-------- Exercise materials --------

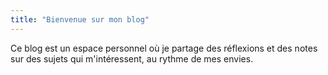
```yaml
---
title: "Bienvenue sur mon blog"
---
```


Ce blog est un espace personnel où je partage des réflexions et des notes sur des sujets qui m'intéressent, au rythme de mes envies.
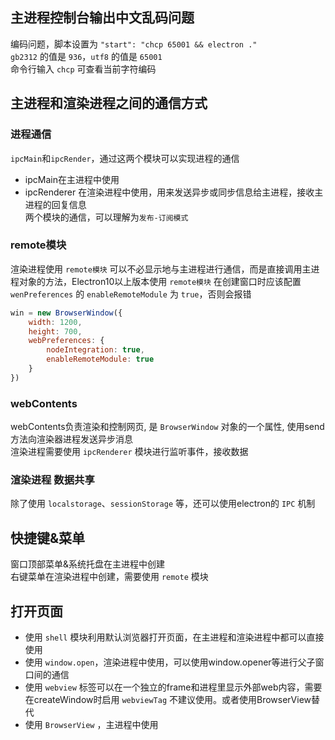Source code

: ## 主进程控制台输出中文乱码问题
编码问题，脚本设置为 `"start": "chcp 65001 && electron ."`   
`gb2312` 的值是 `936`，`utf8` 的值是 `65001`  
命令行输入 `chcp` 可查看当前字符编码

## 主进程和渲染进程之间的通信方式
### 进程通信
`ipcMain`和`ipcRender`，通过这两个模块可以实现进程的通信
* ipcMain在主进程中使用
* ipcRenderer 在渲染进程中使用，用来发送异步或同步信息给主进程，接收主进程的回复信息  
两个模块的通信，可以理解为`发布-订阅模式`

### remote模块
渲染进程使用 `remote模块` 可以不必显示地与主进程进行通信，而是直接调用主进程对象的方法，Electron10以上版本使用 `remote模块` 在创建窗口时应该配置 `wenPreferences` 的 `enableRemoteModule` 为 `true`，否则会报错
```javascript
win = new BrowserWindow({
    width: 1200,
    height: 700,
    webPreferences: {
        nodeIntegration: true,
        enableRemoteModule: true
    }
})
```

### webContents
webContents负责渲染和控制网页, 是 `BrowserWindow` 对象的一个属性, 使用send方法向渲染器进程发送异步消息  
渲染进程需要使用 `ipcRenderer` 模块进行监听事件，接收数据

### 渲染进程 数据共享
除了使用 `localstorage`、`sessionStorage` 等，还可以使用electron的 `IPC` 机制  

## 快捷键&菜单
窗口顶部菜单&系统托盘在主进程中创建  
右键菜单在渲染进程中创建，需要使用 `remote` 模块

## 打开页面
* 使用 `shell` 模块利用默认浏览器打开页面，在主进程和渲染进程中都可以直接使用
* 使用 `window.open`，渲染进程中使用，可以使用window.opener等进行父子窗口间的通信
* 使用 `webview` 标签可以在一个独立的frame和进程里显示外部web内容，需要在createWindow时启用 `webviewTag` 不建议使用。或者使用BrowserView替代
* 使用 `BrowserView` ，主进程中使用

--------

*Exercise objective:*
Using the material above, report each line where "ipcRenderer" occurs.

*Response for this exercise:*
* ipcRenderer 在渲染进程中使用，用来发送异步或同步信息给主进程，接收主进程的回复信息  
渲染进程需要使用 `ipcRenderer` 模块进行监听事件，接收数据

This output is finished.